If I had to spot the influences with this band, the first stop would be Pavement (at least in a compositional/emotional sense). The band itself has said this, time and again, and I really do agree. Happy pop songs with somber undercurrents. With or without the "Frontwards" cover, I think that this is unmistakable. Then I feel you've gotta go for Broken Social Scene; especially with the post-rock creeping back in (the band started out not as a pop band, but as a Godspeed!-style, epic, Canadian-esque skygaze band), for We Are Beautiful, We Are Doomed, I think that it really fits. There's a reason why Dave Newfeld and Arts & Crafts wanted this band so badly. Architecture in Helsinki also has to spring to mind, as for a very brief period, right when LC! was breaking, it was kind of hard to tell the two bands apart. And then, of course, there's the whole riot grrrl thing...pick a band, really. They even worked with John Goodmanson, for the second album.

And are we thinking of the same Kills? The minimalist-skronk duo? The last record of theirs I heard was No Wow, so maybe I'm too uninformed to have a strong opinion, but that, I'm not hearing. I mean, The Velvet Underground used distortion, feedback, and female vocals, too...but they sure as shit didn't sound like LC!.

Not trying to call you out or something, MrMac. The more time you spend, around here, the more of these kinds of windy posts you'll see. Just stating my opinion, providing context, and so forth. ...I'm really not so sure, about them showing a Pixies influence. Where are you hearing it? I would hardly mind a Pixies influence, either. Great band. You see that documentary, from a year or two ago? Pretty solid, if sugary, stuff. Refuses to ask a lot of the hard questions, but it was still oftentimes entertaining. Santiago seems like the most unassuming guy in the world...
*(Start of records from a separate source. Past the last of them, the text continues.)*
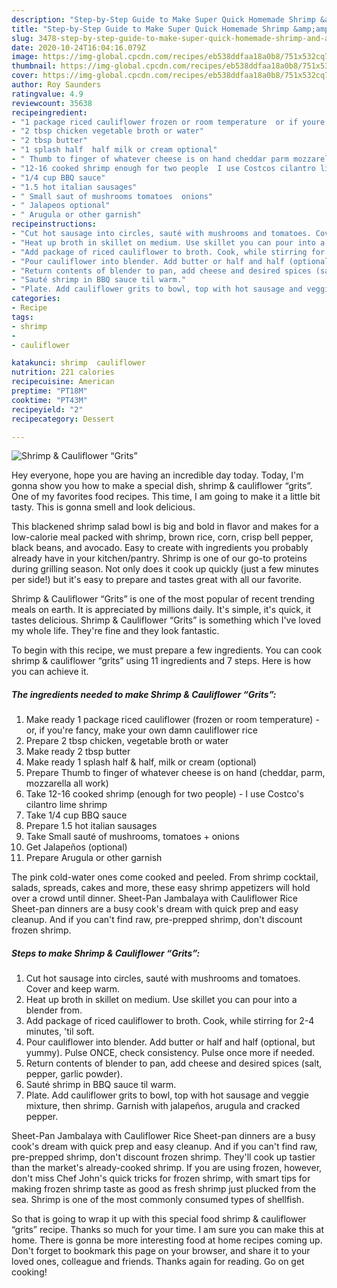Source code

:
 ```yaml
---
description: "Step-by-Step Guide to Make Super Quick Homemade Shrimp &amp;amp; Cauliflower “Grits”"
title: "Step-by-Step Guide to Make Super Quick Homemade Shrimp &amp;amp; Cauliflower “Grits”"
slug: 3478-step-by-step-guide-to-make-super-quick-homemade-shrimp-and-amp-cauliflower-grits
date: 2020-10-24T16:04:16.079Z
image: https://img-global.cpcdn.com/recipes/eb538ddfaa18a0b8/751x532cq70/shrimp-cauliflower-grits-recipe-main-photo.jpg
thumbnail: https://img-global.cpcdn.com/recipes/eb538ddfaa18a0b8/751x532cq70/shrimp-cauliflower-grits-recipe-main-photo.jpg
cover: https://img-global.cpcdn.com/recipes/eb538ddfaa18a0b8/751x532cq70/shrimp-cauliflower-grits-recipe-main-photo.jpg
author: Roy Saunders
ratingvalue: 4.9
reviewcount: 35638
recipeingredient:
- "1 package riced cauliflower frozen or room temperature  or if youre fancy make your own damn cauliflower rice"
- "2 tbsp chicken vegetable broth or water"
- "2 tbsp butter"
- "1 splash half  half milk or cream optional"
- " Thumb to finger of whatever cheese is on hand cheddar parm mozzarella all work"
- "12-16 cooked shrimp enough for two people  I use Costcos cilantro lime shrimp"
- "1/4 cup BBQ sauce"
- "1.5 hot italian sausages"
- " Small saut of mushrooms tomatoes  onions"
- " Jalapeos optional"
- " Arugula or other garnish"
recipeinstructions:
- "Cut hot sausage into circles, sauté with mushrooms and tomatoes. Cover and keep warm."
- "Heat up broth in skillet on medium. Use skillet you can pour into a blender from."
- "Add package of riced cauliflower to broth. Cook, while stirring for 2-4 minutes, &#39;til soft."
- "Pour cauliflower into blender. Add butter or half and half (optional, but yummy). Pulse ONCE, check consistency. Pulse once more if needed."
- "Return contents of blender to pan, add cheese and desired spices (salt, pepper, garlic powder)."
- "Sauté shrimp in BBQ sauce til warm."
- "Plate. Add cauliflower grits to bowl, top with hot sausage and veggie mixture, then shrimp. Garnish with jalapeños, arugula and cracked pepper."
categories:
- Recipe
tags:
- shrimp
- 
- cauliflower

katakunci: shrimp  cauliflower 
nutrition: 221 calories
recipecuisine: American
preptime: "PT18M"
cooktime: "PT43M"
recipeyield: "2"
recipecategory: Dessert

---
```



![Shrimp &amp; Cauliflower “Grits”](https://img-global.cpcdn.com/recipes/eb538ddfaa18a0b8/751x532cq70/shrimp-cauliflower-grits-recipe-main-photo.jpg)

Hey everyone, hope you are having an incredible day today. Today, I'm gonna show you how to make a special dish, shrimp &amp; cauliflower “grits”. One of my favorites food recipes. This time, I am going to make it a little bit tasty. This is gonna smell and look delicious.

This blackened shrimp salad bowl is big and bold in flavor and makes for a low-calorie meal packed with shrimp, brown rice, corn, crisp bell pepper, black beans, and avocado. Easy to create with ingredients you probably already have in your kitchen/pantry. Shrimp is one of our go-to proteins during grilling season. Not only does it cook up quickly (just a few minutes per side!) but it&#39;s easy to prepare and tastes great with all our favorite.

Shrimp &amp; Cauliflower “Grits” is one of the most popular of recent trending meals on earth. It is appreciated by millions daily. It's simple, it's quick, it tastes delicious. Shrimp &amp; Cauliflower “Grits” is something which I've loved my whole life. They're fine and they look fantastic.


To begin with this recipe, we must prepare a few ingredients. You can cook shrimp &amp; cauliflower “grits” using 11 ingredients and 7 steps. Here is how you can achieve it.

<!--inarticleads1-->

##### The ingredients needed to make Shrimp &amp; Cauliflower “Grits”:

1. Make ready 1 package riced cauliflower (frozen or room temperature) - or, if you&#39;re fancy, make your own damn cauliflower rice
1. Prepare 2 tbsp chicken, vegetable broth or water
1. Make ready 2 tbsp butter
1. Make ready 1 splash half &amp; half, milk or cream (optional)
1. Prepare  Thumb to finger of whatever cheese is on hand (cheddar, parm, mozzarella all work)
1. Take 12-16 cooked shrimp (enough for two people) - I use Costco&#39;s cilantro lime shrimp
1. Take 1/4 cup BBQ sauce
1. Prepare 1.5 hot italian sausages
1. Take  Small sauté of mushrooms, tomatoes + onions
1. Get  Jalapeños (optional)
1. Prepare  Arugula or other garnish


The pink cold-water ones come cooked and peeled. From shrimp cocktail, salads, spreads, cakes and more, these easy shrimp appetizers will hold over a crowd until dinner. Sheet-Pan Jambalaya with Cauliflower Rice Sheet-pan dinners are a busy cook&#39;s dream with quick prep and easy cleanup. And if you can&#39;t find raw, pre-prepped shrimp, don&#39;t discount frozen shrimp. 

<!--inarticleads2-->

##### Steps to make Shrimp &amp; Cauliflower “Grits”:

1. Cut hot sausage into circles, sauté with mushrooms and tomatoes. Cover and keep warm.
1. Heat up broth in skillet on medium. Use skillet you can pour into a blender from.
1. Add package of riced cauliflower to broth. Cook, while stirring for 2-4 minutes, &#39;til soft.
1. Pour cauliflower into blender. Add butter or half and half (optional, but yummy). Pulse ONCE, check consistency. Pulse once more if needed.
1. Return contents of blender to pan, add cheese and desired spices (salt, pepper, garlic powder).
1. Sauté shrimp in BBQ sauce til warm.
1. Plate. Add cauliflower grits to bowl, top with hot sausage and veggie mixture, then shrimp. Garnish with jalapeños, arugula and cracked pepper.


Sheet-Pan Jambalaya with Cauliflower Rice Sheet-pan dinners are a busy cook&#39;s dream with quick prep and easy cleanup. And if you can&#39;t find raw, pre-prepped shrimp, don&#39;t discount frozen shrimp. They&#39;ll cook up tastier than the market&#39;s already-cooked shrimp. If you are using frozen, however, don&#39;t miss Chef John&#39;s quick tricks for frozen shrimp, with smart tips for making frozen shrimp taste as good as fresh shrimp just plucked from the sea. Shrimp is one of the most commonly consumed types of shellfish. 

So that is going to wrap it up with this special food shrimp &amp; cauliflower “grits” recipe. Thanks so much for your time. I am sure you can make this at home. There is gonna be more interesting food at home recipes coming up. Don't forget to bookmark this page on your browser, and share it to your loved ones, colleague and friends. Thanks again for reading. Go on get cooking!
Well, I guess that I would call The Ting Tings indie pop. But I'm not great with words, especially in this case, where english is not my first language. Their sound is pop at its heart, but with some different feel. I mean, most of the songs seem like something you could easily hear on the radio, but at the same time they are "weird". But no, I don't think they sound like LC!, but for some particular non-specific reason, it reminded me.
Hmmm... I can't say about Pavement, since I haven't heard they yet. (Something I intend to correct asap.) Btw, your description of Pavement with the happy songs could fit TTT, only instead of the "somber undercurrents" there's even more happiness and a dance feel.
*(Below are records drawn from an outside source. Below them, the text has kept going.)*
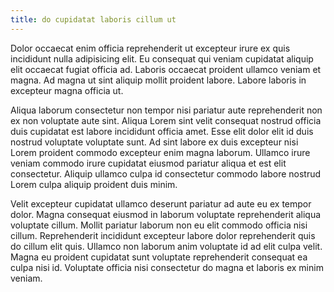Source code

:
 ```yaml
---
title: do cupidatat laboris cillum ut
---
```


Dolor occaecat enim officia reprehenderit ut excepteur irure ex quis incididunt nulla adipisicing elit. Eu consequat qui veniam cupidatat aliquip elit occaecat fugiat officia ad. Laboris occaecat proident ullamco veniam et magna. Ad magna ut sint aliquip mollit proident labore. Labore laboris in excepteur magna officia ut.

Aliqua laborum consectetur non tempor nisi pariatur aute reprehenderit non ex non voluptate aute sint. Aliqua Lorem sint velit consequat nostrud officia duis cupidatat est labore incididunt officia amet. Esse elit dolor elit id duis nostrud voluptate voluptate sunt. Ad sint labore ex duis excepteur nisi Lorem proident commodo excepteur enim magna laborum. Ullamco irure veniam commodo irure cupidatat eiusmod pariatur aliqua et est elit consectetur. Aliquip ullamco culpa id consectetur commodo labore nostrud Lorem culpa aliquip proident duis minim.

Velit excepteur cupidatat ullamco deserunt pariatur ad aute eu ex tempor dolor. Magna consequat eiusmod in laborum voluptate reprehenderit aliqua voluptate cillum. Mollit pariatur laborum non eu elit commodo officia nisi cillum. Reprehenderit incididunt excepteur labore dolor reprehenderit quis do cillum elit quis. Ullamco non laborum anim voluptate id ad elit culpa velit. Magna eu proident cupidatat sunt voluptate reprehenderit consequat ea culpa nisi id. Voluptate officia nisi consectetur do magna et laboris ex minim veniam.
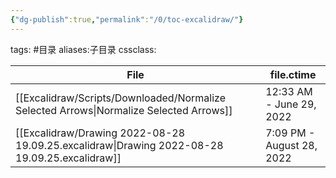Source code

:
 ```yaml
---
{"dg-publish":true,"permalink":"/0/toc-excalidraw/"}
---
```


tags: #目录
aliases:子目录
cssclass: 

| File                                                                                             | file.ctime                |
| ------------------------------------------------------------------------------------------------ | ------------------------- |
| [[Excalidraw/Scripts/Downloaded/Normalize Selected Arrows\|Normalize Selected Arrows]]        | 12:33 AM - June 29, 2022  |
| [[Excalidraw/Drawing 2022-08-28 19.09.25.excalidraw\|Drawing 2022-08-28 19.09.25.excalidraw]] | 7:09 PM - August 28, 2022 |


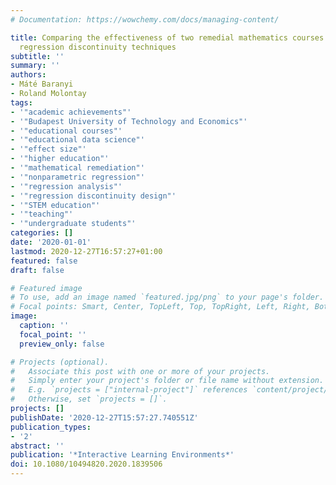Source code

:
 ```yaml
---
# Documentation: https://wowchemy.com/docs/managing-content/

title: Comparing the effectiveness of two remedial mathematics courses using modern
  regression discontinuity techniques
subtitle: ''
summary: ''
authors:
- Máté Baranyi
- Roland Molontay
tags:
- '"academic achievements"'
- '"Budapest University of Technology and Economics"'
- '"educational courses"'
- '"educational data science"'
- '"effect size"'
- '"higher education"'
- '"mathematical remediation"'
- '"nonparametric regression"'
- '"regression analysis"'
- '"regression discontinuity design"'
- '"STEM education"'
- '"teaching"'
- '"undergraduate students"'
categories: []
date: '2020-01-01'
lastmod: 2020-12-27T16:57:27+01:00
featured: false
draft: false

# Featured image
# To use, add an image named `featured.jpg/png` to your page's folder.
# Focal points: Smart, Center, TopLeft, Top, TopRight, Left, Right, BottomLeft, Bottom, BottomRight.
image:
  caption: ''
  focal_point: ''
  preview_only: false

# Projects (optional).
#   Associate this post with one or more of your projects.
#   Simply enter your project's folder or file name without extension.
#   E.g. `projects = ["internal-project"]` references `content/project/deep-learning/index.md`.
#   Otherwise, set `projects = []`.
projects: []
publishDate: '2020-12-27T15:57:27.740551Z'
publication_types:
- '2'
abstract: ''
publication: '*Interactive Learning Environments*'
doi: 10.1080/10494820.2020.1839506
---
```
But I can tell only for this post that you know a LOT more stuff than I do. Actually, I'm only starting to listen to these "lesser-known" bands.
About The Kills, it's kinda the same situation as TTT, some unkown personal reason reminded me of then, except that their last album "Midnight Boom" seems like modern version of the sound that is on We Are Beautiful.... (I know, Midnight Boom came before... but like I said, no particular reason.)
The band that I felt that really infueces LC!'s sound is Pixies, their sound is very much alike, especially on the Doolittle album. Songs like "I Bleed" and "Dead" seems to be something LC! heard during the sessions for this album. But again, music sounds different to each ear... maybe it's just me. Look at the songs I mentioned to phillyfan below and you'll see from where I'm getting that feel. One thing I would like to correct is my statement about they being not really original... they are very infuenced by Pixies, but they do have a particular sound.
Oh, no problem. I appreciate your post, I mean, you took your time to discuss my opinions. That's great. Oh, and I haven't seen the doc.

Cheers!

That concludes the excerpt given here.